→ **WORK TASK**: Using the entries that follow, write out the line containing "Furthermore, the set", the line containing "for all $n \in", and every line between them, exactly and nothing else.

=======

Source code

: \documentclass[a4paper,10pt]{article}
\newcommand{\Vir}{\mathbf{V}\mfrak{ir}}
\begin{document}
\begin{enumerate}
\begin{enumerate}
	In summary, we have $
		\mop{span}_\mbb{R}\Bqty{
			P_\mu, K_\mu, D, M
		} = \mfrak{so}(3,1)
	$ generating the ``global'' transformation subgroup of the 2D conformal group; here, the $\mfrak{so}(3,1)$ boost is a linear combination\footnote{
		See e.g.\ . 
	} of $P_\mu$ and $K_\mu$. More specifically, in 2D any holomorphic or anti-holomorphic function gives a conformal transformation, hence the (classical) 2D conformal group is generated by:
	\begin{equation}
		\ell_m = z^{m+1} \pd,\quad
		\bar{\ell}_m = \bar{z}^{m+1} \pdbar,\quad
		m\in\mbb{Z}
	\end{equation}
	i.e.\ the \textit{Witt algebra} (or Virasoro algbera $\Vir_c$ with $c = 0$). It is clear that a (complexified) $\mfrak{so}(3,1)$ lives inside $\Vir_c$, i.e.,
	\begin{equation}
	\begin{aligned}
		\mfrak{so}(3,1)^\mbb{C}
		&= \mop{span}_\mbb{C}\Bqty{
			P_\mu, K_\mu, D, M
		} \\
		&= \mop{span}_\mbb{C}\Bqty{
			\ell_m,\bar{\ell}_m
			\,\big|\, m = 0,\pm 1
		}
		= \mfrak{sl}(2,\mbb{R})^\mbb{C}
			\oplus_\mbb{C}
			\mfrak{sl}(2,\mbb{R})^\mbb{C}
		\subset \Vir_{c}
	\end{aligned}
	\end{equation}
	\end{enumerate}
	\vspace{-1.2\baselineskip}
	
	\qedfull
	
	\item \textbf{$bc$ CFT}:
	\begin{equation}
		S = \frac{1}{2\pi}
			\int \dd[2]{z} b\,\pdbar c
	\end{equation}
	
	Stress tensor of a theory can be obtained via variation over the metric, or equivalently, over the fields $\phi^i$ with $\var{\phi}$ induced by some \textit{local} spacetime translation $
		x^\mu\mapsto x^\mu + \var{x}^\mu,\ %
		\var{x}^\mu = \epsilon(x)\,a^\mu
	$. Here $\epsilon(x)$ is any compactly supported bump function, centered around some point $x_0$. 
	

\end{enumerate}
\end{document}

=======

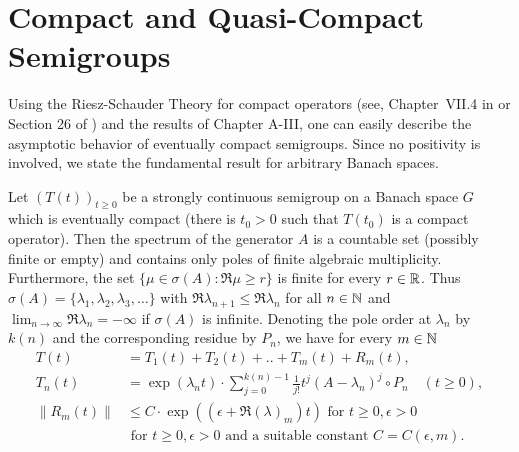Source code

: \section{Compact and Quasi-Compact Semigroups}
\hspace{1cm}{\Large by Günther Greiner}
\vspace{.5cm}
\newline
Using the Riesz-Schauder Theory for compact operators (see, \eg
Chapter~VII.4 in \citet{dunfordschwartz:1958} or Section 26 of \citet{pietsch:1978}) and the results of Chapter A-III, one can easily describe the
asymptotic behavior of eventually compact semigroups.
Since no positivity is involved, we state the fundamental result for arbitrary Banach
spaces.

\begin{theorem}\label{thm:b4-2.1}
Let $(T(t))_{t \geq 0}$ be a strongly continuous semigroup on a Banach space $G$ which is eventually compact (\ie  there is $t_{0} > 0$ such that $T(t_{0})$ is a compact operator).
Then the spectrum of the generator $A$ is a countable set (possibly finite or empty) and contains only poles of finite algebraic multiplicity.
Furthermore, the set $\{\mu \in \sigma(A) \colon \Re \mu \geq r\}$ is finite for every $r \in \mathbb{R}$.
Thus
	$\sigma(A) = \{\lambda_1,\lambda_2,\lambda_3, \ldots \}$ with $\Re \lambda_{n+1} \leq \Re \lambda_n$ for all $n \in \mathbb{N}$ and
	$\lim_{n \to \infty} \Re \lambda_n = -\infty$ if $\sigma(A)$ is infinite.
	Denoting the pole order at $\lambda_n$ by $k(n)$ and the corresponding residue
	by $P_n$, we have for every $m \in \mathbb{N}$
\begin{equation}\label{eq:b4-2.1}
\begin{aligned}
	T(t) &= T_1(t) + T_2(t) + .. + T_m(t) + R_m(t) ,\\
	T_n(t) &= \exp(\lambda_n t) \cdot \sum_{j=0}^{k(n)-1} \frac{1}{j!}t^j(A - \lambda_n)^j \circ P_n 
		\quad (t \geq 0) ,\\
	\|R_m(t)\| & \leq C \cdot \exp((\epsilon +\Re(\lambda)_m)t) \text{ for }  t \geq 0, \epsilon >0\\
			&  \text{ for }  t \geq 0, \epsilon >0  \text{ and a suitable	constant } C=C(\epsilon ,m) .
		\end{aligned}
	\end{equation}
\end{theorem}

=======

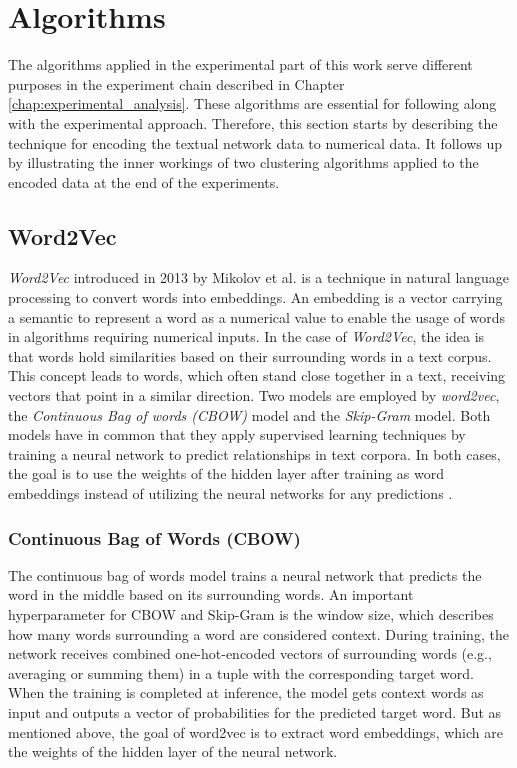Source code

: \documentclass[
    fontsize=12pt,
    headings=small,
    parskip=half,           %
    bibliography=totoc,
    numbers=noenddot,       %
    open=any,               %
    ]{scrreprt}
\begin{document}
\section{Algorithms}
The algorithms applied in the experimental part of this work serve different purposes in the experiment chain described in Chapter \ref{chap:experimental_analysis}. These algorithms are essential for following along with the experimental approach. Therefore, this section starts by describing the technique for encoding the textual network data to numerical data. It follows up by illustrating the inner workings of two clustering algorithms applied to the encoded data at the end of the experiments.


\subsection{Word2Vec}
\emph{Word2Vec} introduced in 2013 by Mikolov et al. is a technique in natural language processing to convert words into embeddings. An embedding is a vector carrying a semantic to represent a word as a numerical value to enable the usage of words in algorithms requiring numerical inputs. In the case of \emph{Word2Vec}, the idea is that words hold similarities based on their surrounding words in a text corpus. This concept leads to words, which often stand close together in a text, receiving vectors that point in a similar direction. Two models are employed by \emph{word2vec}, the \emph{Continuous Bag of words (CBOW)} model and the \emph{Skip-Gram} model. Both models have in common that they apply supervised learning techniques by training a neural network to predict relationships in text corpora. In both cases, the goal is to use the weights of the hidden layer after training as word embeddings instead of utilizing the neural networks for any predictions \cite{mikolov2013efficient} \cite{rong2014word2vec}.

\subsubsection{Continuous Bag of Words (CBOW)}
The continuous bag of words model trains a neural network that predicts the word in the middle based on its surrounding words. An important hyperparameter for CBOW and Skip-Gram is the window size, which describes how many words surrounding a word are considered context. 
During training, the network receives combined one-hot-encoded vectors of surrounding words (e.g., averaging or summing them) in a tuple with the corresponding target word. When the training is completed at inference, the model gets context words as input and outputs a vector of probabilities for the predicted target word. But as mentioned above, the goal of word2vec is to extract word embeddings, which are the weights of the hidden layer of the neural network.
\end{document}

=======

→ **RESPONSE**:
Furthermore, the set $\{\mu \in \sigma(A) \colon \Re \mu \geq r\}$ is finite for every $r \in \mathbb{R}$.
Thus
	$\sigma(A) = \{\lambda_1,\lambda_2,\lambda_3, \ldots \}$ with $\Re \lambda_{n+1} \leq \Re \lambda_n$ for all $n \in \mathbb{N}$ and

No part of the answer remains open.